## DATA FOR PROCESSING:
☆ ☆ ☆ ☆

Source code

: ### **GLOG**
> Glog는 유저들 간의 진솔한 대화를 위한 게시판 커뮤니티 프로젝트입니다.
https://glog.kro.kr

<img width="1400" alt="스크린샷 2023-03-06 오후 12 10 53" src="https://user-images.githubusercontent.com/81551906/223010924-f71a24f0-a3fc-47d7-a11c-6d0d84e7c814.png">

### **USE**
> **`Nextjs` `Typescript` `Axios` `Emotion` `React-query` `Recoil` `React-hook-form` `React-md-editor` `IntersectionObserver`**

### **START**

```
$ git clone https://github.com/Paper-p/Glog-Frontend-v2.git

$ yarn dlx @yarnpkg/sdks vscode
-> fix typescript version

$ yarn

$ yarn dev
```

☆ ☆ ☆ ☆

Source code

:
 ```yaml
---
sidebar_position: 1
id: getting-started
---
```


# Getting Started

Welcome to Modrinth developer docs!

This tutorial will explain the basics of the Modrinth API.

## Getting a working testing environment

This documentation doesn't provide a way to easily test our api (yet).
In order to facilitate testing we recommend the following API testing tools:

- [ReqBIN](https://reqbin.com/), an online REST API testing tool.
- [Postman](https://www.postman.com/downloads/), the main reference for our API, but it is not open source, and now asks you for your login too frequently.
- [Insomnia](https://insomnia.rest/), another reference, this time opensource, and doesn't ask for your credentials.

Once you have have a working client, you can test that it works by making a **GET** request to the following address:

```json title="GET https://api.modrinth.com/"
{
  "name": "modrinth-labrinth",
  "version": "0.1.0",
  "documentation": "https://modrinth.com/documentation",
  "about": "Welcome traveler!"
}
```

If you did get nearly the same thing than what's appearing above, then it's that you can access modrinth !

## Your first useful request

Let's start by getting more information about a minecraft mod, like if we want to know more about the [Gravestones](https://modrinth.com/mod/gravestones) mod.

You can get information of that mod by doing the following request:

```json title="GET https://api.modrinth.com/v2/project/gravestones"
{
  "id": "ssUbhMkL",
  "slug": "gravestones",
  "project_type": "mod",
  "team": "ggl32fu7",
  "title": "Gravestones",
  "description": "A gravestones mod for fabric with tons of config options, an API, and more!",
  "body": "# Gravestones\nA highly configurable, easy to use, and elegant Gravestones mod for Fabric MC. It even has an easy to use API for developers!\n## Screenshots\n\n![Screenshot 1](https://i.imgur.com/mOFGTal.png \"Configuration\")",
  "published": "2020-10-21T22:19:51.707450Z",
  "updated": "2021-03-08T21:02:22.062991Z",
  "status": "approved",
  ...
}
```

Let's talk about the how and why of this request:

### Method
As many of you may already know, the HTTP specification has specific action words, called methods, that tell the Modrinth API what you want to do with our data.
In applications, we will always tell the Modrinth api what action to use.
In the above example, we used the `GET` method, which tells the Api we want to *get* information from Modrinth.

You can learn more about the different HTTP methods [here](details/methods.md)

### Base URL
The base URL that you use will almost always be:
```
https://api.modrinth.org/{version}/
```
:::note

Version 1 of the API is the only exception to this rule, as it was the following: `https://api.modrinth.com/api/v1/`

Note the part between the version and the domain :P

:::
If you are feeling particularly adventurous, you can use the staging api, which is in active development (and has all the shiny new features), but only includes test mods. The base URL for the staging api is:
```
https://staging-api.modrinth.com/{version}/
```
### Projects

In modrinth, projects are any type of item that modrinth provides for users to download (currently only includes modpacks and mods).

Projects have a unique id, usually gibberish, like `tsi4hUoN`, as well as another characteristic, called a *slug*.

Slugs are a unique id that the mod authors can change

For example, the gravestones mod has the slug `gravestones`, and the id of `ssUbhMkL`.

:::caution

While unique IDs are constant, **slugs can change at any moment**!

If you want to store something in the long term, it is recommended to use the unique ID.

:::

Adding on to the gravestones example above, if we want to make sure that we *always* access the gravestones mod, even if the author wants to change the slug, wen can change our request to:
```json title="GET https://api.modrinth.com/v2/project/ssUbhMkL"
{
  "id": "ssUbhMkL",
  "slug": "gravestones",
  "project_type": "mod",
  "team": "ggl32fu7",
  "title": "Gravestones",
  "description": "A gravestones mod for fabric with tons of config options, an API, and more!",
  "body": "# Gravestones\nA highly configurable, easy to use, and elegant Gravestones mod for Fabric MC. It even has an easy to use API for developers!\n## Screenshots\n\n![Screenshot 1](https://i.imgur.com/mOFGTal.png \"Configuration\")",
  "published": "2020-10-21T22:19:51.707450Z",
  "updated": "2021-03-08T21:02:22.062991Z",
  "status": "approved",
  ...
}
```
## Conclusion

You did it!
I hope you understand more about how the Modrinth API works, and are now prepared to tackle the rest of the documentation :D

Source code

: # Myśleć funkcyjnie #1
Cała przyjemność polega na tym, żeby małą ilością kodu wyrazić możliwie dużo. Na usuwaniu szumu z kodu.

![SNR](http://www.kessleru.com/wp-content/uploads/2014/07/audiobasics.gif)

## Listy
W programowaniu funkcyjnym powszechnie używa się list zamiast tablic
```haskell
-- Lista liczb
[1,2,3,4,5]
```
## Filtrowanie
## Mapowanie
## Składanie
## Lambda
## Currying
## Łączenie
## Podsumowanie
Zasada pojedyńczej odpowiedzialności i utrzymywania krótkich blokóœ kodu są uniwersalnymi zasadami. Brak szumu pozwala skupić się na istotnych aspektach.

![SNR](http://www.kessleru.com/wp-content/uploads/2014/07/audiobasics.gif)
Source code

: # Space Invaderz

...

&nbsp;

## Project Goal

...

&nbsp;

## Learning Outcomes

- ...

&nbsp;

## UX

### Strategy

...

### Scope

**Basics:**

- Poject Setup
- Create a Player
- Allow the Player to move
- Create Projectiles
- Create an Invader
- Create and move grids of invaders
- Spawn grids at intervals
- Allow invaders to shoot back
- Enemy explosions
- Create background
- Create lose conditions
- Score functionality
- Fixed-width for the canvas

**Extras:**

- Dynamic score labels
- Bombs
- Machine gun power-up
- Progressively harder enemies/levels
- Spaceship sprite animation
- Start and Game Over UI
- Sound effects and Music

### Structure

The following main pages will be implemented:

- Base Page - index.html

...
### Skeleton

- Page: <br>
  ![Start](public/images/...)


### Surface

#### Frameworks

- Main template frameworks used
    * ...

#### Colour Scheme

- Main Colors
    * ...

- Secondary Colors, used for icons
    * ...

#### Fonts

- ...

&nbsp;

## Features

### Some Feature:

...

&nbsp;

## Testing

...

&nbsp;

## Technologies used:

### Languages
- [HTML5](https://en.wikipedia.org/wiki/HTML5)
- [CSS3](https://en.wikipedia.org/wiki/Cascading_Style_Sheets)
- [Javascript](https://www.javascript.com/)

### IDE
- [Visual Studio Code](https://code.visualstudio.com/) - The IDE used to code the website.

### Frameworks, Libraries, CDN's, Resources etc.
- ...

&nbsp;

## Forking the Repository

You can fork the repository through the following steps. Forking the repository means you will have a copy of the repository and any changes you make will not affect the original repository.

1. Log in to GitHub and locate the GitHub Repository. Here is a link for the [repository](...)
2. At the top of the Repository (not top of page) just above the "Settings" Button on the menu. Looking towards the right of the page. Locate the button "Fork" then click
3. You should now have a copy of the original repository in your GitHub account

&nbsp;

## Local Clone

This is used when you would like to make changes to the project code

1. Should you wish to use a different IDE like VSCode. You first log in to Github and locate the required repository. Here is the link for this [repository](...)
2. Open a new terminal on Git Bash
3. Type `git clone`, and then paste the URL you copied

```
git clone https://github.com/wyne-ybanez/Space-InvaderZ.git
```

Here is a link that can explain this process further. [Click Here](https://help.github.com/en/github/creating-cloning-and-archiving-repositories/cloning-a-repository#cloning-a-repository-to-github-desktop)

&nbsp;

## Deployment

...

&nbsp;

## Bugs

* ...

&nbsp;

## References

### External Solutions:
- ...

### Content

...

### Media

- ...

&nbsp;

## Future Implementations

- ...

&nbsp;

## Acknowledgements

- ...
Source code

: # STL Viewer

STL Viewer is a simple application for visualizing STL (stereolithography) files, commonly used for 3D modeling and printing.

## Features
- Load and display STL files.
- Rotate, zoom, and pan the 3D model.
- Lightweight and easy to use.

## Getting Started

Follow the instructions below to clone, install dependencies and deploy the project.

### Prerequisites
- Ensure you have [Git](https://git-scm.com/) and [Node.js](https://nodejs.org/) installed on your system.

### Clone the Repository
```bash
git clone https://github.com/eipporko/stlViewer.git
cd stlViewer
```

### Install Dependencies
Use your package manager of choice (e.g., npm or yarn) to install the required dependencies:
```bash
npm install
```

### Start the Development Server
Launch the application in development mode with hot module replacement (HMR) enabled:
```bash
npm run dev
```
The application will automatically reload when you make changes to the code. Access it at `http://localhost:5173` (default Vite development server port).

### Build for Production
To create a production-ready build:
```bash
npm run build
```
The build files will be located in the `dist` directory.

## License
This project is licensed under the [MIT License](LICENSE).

☆ ☆ ☆ ☆

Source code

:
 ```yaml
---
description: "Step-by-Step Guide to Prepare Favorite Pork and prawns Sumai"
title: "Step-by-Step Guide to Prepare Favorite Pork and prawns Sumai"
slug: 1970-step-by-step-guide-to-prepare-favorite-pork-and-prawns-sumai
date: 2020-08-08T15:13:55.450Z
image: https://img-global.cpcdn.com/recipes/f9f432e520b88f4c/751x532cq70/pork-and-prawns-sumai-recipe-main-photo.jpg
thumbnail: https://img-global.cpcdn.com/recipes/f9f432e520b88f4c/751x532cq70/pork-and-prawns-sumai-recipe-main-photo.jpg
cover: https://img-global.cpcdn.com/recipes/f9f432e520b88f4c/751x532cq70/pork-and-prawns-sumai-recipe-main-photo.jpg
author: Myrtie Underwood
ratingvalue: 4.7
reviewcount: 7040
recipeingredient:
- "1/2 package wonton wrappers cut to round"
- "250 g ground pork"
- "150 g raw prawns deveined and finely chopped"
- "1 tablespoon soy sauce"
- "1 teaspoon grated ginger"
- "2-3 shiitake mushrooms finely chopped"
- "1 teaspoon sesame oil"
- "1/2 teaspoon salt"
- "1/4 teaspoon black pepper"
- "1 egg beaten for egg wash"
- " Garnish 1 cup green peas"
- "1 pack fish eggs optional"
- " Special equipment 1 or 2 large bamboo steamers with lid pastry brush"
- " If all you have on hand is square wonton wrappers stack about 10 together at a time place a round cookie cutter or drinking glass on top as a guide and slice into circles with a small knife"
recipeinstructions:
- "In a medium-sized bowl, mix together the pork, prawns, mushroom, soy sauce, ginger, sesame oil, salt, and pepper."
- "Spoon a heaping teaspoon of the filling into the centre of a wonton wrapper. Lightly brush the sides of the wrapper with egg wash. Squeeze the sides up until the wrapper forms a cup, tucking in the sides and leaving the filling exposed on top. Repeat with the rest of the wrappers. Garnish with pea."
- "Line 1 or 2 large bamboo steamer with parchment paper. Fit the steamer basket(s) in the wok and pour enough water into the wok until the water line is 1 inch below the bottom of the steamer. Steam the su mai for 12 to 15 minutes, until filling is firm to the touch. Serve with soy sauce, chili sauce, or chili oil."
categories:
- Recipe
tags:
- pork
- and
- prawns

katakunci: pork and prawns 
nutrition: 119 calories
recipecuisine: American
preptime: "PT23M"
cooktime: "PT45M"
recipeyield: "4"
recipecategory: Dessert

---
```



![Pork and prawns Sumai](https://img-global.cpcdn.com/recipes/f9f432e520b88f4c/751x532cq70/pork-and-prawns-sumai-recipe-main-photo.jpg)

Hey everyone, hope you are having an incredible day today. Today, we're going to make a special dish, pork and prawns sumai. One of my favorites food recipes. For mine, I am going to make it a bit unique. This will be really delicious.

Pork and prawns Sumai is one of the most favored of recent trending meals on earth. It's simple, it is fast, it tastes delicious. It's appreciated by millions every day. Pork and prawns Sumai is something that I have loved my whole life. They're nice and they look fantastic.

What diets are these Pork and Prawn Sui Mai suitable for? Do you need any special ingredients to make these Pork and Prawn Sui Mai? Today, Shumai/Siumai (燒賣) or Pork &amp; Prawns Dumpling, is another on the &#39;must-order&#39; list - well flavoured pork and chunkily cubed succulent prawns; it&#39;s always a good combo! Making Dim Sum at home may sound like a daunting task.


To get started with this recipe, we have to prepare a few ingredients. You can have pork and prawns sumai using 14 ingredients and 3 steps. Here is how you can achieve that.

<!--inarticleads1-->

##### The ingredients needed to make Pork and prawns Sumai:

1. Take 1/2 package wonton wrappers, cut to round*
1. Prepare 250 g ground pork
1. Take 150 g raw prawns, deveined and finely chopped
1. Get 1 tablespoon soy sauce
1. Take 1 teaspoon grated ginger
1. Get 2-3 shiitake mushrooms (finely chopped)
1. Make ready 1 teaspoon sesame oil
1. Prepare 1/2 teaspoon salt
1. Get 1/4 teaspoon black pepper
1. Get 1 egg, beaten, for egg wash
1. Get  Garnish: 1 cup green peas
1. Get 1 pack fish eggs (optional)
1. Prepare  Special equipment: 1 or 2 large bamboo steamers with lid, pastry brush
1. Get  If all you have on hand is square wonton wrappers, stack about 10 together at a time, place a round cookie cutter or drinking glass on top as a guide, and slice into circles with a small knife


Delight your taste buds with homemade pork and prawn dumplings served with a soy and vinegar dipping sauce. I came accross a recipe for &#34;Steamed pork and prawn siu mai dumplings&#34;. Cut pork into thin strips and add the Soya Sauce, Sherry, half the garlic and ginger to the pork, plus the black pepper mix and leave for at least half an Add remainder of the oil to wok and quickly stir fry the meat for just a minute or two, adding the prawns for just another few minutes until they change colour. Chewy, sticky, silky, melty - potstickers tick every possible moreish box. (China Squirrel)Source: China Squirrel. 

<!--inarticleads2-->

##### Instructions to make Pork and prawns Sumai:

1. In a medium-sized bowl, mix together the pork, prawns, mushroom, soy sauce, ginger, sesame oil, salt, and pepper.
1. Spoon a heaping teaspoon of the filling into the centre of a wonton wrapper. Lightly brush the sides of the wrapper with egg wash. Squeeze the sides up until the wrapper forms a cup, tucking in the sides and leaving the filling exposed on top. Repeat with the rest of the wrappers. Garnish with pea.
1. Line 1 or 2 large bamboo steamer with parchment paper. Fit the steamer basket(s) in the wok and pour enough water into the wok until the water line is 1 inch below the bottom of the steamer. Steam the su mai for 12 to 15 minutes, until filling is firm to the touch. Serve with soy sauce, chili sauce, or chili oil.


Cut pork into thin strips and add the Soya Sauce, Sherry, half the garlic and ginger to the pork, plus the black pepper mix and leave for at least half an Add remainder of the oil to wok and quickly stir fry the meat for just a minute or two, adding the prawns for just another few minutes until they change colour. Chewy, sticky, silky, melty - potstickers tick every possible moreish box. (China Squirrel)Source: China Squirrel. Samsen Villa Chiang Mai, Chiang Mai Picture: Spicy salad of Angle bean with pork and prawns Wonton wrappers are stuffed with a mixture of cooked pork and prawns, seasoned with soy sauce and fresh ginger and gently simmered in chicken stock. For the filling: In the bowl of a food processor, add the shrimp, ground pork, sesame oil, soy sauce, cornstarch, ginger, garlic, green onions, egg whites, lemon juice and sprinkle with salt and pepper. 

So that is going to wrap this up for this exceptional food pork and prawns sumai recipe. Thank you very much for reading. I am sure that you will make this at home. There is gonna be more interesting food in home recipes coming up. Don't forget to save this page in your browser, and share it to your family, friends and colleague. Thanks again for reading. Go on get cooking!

☆ ☆ ☆ ☆

## AIM OF THE EXERCISE:
Reproduce word for word the material above, beginning with the line that contains "wonton wrappers, stack" and ending with the line that contains "##### Instructions to".

## EXERCISE OUTPUT:
1. Get  If all you have on hand is square wonton wrappers, stack about 10 together at a time, place a round cookie cutter or drinking glass on top as a guide, and slice into circles with a small knife


Delight your taste buds with homemade pork and prawn dumplings served with a soy and vinegar dipping sauce. I came accross a recipe for &#34;Steamed pork and prawn siu mai dumplings&#34;. Cut pork into thin strips and add the Soya Sauce, Sherry, half the garlic and ginger to the pork, plus the black pepper mix and leave for at least half an Add remainder of the oil to wok and quickly stir fry the meat for just a minute or two, adding the prawns for just another few minutes until they change colour. Chewy, sticky, silky, melty - potstickers tick every possible moreish box. (China Squirrel)Source: China Squirrel. 

<!--inarticleads2-->

##### Instructions to make Pork and prawns Sumai:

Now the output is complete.